Amlodipine/valsartan

Combination of
- Amlodipine: Calcium channel blocker
- Valsartan: Angiotensin II receptor antagonist

Clinical data
- Trade names: Exforge, Copalia, Dafiro
- AHFS/Drugs.com: Professional Drug Facts
- License data: US DailyMed: Amlodipine and valsartan;
- Pregnancy category: AU: D;
- Routes of administration: By mouth
- ATC code: C09DB01 (WHO) ;

Legal status
- Legal status: US: ℞-only; EU: Rx-only;

Identifiers
- CAS Number: 1190398-97-0;
- PubChem CID: 11354874;
- ChemSpider: 13092186;
- KEGG: D09745; with HCTZ: D10286;
- CompTox Dashboard (EPA): DTXSID10180185 ;

= Amlodipine/valsartan =

Antihypertensive medication

Amlodipine/valsartan, sold under the brand name Exforge among others, is a blood pressure lowering combination drug. It contains amlodipine, as the besilate, a dihydropyridine-type calcium channel blocker, and valsartan, an angiotensin II receptor antagonist. This combination is usually well tolerated and effective for the reduction of blood pressure.

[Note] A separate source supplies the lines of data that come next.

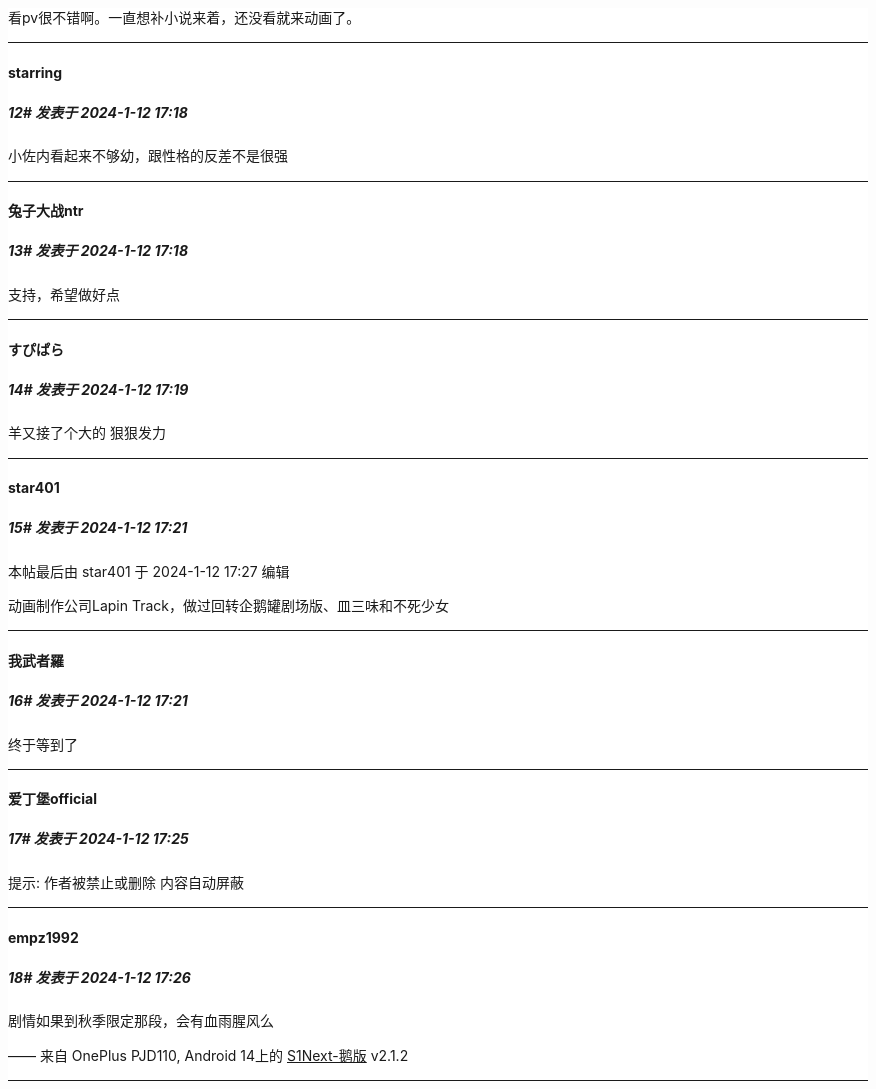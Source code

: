 看pv很不错啊。一直想补小说来着，还没看就来动画了。

*****

####  starring  
##### 12#       发表于 2024-1-12 17:18

小佐内看起来不够幼，跟性格的反差不是很强

*****

####  兔子大战ntr  
##### 13#       发表于 2024-1-12 17:18

支持，希望做好点

*****

####  すぴぱら  
##### 14#       发表于 2024-1-12 17:19

羊又接了个大的 狠狠发力

*****

####  star401  
##### 15#       发表于 2024-1-12 17:21

 本帖最后由 star401 于 2024-1-12 17:27 编辑 

动画制作公司Lapin Track，做过回转企鹅罐剧场版、皿三味和不死少女

*****

####  我武者羅  
##### 16#       发表于 2024-1-12 17:21

终于等到了

*****

####  爱丁堡official  
##### 17#       发表于 2024-1-12 17:25

提示: 作者被禁止或删除 内容自动屏蔽

*****

####  empz1992  
##### 18#       发表于 2024-1-12 17:26

剧情如果到秋季限定那段，会有血雨腥风么

—— 来自 OnePlus PJD110, Android 14上的 [S1Next-鹅版](https://github.com/ykrank/S1-Next/releases) v2.1.2

*****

The combination was approved for medical use in the European Union in January 2007, and in the United States in June 2007.

The combination is also available with hydrochlorothiazide. It was approved for medical use in the United States in April 2009, and in the European Union in November 2009. The combination of amlodipine/valsartan with hydrochlorothiazide is on the World Health Organization's List of Essential Medicines.